What I don’t want to be true is that I can only ride forgiving horses. I may be an amateur, but I still want to be the best rider I can be.

One interpretation is that Ms. Bourbon’s comments apply to me and saddle seat horses. I’ve often thought of riding in the saddle seat world as similar to living as a expatriate. You have a good time. You enjoy the people. You might even fantasy shop for an apartment. In your heart, you know you will go home eventually.

I can speak saddle seat, but I am not fluent in it. Not the way I am in whatever bastard combination of eventing/hunter/jumper/dressage is my default riding style. The fact that kids can ride horses I can’t [Show Photo] is on par with children speaking their own language better than an adult can as a second language.

Perhaps cheap, green, and saddle seat is more than I can manage.

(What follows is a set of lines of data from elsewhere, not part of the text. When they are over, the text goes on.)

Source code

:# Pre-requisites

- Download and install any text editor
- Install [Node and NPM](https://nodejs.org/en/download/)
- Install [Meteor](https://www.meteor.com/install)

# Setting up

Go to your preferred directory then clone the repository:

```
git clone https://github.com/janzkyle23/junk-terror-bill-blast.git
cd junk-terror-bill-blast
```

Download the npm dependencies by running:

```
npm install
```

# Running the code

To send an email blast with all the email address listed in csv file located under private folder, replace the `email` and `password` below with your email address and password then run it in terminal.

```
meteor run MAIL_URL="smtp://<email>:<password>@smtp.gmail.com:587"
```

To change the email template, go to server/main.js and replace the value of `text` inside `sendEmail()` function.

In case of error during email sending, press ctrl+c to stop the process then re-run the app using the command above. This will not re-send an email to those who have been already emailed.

May I present an alternate version of your theory? It seems to me that it’s not an “age of horse” that you get along with, but a personality type. You feel comfortable on the more forgiving horses. Most of us do, that’s not a weakness just a fact. The age thing comes in because of price point. A young, talented, forgiving horse just doesn’t make it into the lesson string very often, because an amateur is going to pay more for that horse than a training barn can afford to pay. Eventually, that horse ages up and the amateur wants something else and that’s how the older versions make it into lesson strings. So, I submit that you want to ride the same sort of horse that most of us want to ride… but you’re riding on the Stepping Stone budget which means some older horses.

This is not the first time I have cited a comment by Ms. Bourbon [Patterns, Clean Cups!] Clearly, a friend I have not yet met. Would it be considered stalking if I flew out to a show to cheer on a stranger?

Thank you for reading,
Katherine Walcott

Foto Theory

At the first Oak Mountain State Park photo class [Spotted], one of the other attendees asked me about my photo experience. I managed to garble a few words and blink. Really, I’m getting terrible at any interaction not mediated by a keyboard. So, I came home and thought about why I photograph.

It’s good to learn new things, right?

Making the blog more visual.

I used to be paid to take photos. Someday someone might do so again. Would be good if I remembered how.

All of these are worthy goals. What they are not is immediate goals. Any of them would be just as valid if I put them off for a day. So I do. Plus, as far as the blog is concerned, I often default to the phone as my best camera, i.e. the one I have with me.

I want to. I intend to. Suddenly it’s Friday and I got nothing.

How do you motivate for valued but nebulous goals?